02:10:02: Wie eng sind die Spreads und wie direkt ist eigentlich der Marktzugang?

02:10:06: Genau an dem Punkt setzt Tradegate Direct dann!

02:10:08: Die App richtet sich an aktive und erfahrene Trader, die bewusst handeln und mehr Kontrolle über ihre Orders haben möchten.

02:10:15: Gehandelt wird direkt über die Tradegate BSX ohne externe Intermediäre zwischen Order & Börse.

02:10:20: Gerade bei häufigerem Trading spielen Themen wie Liquidität, Sprats oder Slippage eine größere Rolle als viele denken.

02:10:27: Deshalb setzt Tradegate Direct auf transparente Ausführungen professionelle Ordertypen und tiefe Performance-Reportings mit denen sich das eigene Trading detaillierter auswerten lässt.

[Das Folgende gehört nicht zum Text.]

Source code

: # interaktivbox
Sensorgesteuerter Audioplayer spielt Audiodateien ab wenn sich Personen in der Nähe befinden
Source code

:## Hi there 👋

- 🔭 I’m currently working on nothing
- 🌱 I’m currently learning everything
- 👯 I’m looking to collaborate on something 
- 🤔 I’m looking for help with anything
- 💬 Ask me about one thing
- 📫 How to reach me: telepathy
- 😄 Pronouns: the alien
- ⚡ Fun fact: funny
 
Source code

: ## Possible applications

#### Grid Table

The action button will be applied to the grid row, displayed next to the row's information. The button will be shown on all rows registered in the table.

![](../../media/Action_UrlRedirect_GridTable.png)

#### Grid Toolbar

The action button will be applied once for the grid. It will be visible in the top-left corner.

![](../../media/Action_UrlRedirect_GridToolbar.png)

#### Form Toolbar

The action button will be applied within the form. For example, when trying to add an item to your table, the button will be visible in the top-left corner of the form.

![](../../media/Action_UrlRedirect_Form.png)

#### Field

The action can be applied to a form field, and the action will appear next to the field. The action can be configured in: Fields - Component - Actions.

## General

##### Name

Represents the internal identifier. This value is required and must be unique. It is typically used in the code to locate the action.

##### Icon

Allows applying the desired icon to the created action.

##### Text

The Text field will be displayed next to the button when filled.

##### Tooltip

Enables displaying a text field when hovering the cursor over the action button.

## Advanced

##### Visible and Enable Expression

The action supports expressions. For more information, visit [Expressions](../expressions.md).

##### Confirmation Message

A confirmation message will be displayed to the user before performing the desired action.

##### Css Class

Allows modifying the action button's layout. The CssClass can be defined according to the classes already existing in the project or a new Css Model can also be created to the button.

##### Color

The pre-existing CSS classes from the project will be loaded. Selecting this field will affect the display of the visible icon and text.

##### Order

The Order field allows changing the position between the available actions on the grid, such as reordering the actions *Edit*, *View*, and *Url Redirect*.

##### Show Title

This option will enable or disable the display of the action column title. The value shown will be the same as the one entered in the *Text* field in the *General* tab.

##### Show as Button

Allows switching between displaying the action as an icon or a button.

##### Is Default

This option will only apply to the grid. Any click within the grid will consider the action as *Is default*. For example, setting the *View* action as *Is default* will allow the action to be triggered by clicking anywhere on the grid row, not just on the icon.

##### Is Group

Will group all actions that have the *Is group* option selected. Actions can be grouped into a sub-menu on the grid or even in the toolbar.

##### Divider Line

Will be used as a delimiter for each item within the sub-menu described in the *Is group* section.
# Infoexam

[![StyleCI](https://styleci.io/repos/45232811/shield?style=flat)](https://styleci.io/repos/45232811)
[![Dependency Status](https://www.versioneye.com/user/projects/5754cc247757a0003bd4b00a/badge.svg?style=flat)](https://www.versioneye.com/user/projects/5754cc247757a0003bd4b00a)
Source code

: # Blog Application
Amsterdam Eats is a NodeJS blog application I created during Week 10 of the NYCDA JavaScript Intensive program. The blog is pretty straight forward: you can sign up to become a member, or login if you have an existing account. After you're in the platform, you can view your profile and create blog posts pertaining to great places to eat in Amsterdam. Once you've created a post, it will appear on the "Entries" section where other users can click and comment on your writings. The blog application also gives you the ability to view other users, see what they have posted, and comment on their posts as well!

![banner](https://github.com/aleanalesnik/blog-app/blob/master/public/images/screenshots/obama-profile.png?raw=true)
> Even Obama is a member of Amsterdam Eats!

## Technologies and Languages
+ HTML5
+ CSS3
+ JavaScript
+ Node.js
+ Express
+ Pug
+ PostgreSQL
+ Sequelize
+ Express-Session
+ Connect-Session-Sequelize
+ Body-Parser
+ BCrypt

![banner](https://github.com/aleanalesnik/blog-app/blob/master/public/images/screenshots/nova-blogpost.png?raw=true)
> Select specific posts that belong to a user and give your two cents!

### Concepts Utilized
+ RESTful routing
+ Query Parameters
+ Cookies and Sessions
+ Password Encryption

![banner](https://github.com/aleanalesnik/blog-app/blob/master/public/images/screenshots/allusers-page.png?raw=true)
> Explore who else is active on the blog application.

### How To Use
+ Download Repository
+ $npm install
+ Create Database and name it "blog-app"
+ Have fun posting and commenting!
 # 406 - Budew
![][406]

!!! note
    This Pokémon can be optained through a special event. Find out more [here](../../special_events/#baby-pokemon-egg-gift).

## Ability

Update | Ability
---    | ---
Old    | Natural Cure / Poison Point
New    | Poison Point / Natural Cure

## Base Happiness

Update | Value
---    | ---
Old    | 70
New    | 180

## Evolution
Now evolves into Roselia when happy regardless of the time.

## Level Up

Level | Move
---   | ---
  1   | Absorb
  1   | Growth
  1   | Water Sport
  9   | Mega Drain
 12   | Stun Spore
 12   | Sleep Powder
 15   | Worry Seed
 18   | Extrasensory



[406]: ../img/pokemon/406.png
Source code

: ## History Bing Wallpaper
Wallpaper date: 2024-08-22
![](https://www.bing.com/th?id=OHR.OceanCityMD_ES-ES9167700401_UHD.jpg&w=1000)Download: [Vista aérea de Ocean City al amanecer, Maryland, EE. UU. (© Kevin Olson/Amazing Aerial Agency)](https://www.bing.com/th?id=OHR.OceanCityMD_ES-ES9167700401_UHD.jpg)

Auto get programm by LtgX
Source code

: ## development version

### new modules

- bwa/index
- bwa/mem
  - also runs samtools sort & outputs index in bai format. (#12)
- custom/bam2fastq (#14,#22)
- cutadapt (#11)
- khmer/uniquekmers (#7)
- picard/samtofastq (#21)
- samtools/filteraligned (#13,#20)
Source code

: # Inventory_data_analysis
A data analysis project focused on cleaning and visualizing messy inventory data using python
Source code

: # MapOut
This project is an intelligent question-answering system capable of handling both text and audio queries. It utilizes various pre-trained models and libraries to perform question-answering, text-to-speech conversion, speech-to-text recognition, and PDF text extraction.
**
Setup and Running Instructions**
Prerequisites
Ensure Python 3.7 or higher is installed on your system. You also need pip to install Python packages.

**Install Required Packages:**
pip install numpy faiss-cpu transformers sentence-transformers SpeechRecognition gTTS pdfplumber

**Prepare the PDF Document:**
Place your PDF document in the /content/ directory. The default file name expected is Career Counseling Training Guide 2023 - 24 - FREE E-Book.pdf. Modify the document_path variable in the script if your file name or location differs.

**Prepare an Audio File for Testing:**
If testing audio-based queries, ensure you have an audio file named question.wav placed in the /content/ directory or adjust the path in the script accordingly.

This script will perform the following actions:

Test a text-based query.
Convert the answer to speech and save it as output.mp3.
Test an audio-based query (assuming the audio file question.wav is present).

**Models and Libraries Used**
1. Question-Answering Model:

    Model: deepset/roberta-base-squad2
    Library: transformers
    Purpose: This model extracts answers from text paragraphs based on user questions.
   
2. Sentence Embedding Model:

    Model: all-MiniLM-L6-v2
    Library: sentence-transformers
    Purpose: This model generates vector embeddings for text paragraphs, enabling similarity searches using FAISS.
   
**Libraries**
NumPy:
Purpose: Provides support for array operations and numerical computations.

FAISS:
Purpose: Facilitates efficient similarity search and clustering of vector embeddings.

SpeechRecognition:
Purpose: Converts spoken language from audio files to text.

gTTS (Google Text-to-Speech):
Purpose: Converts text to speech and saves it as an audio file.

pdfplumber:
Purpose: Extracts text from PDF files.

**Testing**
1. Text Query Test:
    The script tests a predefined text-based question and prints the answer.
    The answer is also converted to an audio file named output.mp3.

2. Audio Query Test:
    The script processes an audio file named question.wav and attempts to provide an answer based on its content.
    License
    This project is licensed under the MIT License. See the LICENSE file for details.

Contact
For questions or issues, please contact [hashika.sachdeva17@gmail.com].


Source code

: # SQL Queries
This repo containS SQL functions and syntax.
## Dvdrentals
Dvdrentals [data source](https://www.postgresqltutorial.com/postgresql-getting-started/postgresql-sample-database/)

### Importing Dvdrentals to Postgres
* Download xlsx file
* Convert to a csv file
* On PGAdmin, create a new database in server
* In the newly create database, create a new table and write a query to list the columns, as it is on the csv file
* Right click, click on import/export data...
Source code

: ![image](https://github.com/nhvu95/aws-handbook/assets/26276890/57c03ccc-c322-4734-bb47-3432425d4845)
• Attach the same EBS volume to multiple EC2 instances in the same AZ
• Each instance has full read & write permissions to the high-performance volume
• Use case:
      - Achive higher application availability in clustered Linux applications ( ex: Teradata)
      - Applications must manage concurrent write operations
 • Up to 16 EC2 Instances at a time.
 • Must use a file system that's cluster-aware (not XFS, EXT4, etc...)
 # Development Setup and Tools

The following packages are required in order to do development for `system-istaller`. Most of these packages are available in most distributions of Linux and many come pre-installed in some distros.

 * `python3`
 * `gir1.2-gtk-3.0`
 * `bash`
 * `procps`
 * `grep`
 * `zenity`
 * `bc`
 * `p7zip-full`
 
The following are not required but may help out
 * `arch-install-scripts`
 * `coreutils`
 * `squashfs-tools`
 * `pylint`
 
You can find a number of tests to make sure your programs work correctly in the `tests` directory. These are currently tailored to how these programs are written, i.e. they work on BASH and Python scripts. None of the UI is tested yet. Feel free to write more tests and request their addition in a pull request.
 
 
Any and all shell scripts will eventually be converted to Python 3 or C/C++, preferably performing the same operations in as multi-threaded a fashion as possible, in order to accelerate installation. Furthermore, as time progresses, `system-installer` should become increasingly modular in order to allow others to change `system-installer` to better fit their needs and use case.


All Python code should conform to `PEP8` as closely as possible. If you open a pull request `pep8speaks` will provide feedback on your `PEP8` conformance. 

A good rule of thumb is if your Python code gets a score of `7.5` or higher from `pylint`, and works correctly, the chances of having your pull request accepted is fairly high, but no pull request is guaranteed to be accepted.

02:10:36: Tradegate direct wurde bereits zweimal in Folge von Stiftung Barentest als Kostensieger ausgezeichnet.

02:10:42: Dazu kommen lange Handelszeiten von sieben Uhr dreißig bis zwanzig Uhr und dauerhaft kostenfreies Trading, marktübliche Spreads können natürlich anfallen.

02:10:51: Hinter der Trading App steht hier bei Lina TradeGate AG ein Unternehmen mit über dreißzig Jahren Erfahrung im Finanzmarktbereich.

02:10:57: Wenn Sie sich das anschauen möchten unter tradegate.direct finden Sie alle Informationen zur App und den Funktionen.

02:11:04: Den Link gibt's in den Show Notes.

Über diesen Podcast

bto – beyond the obvious – der Ökonomie-Podcast von Dr. Daniel Stelter. Der Ökonom und Strategieberater bringt Wirtschaft und Finanzen auf den Punkt. Unverblümt und unabhängig gibt Stelter pointierte Antworten auf die Wirtschaftsfragen unserer Zeit. Featured by Handelsblatt.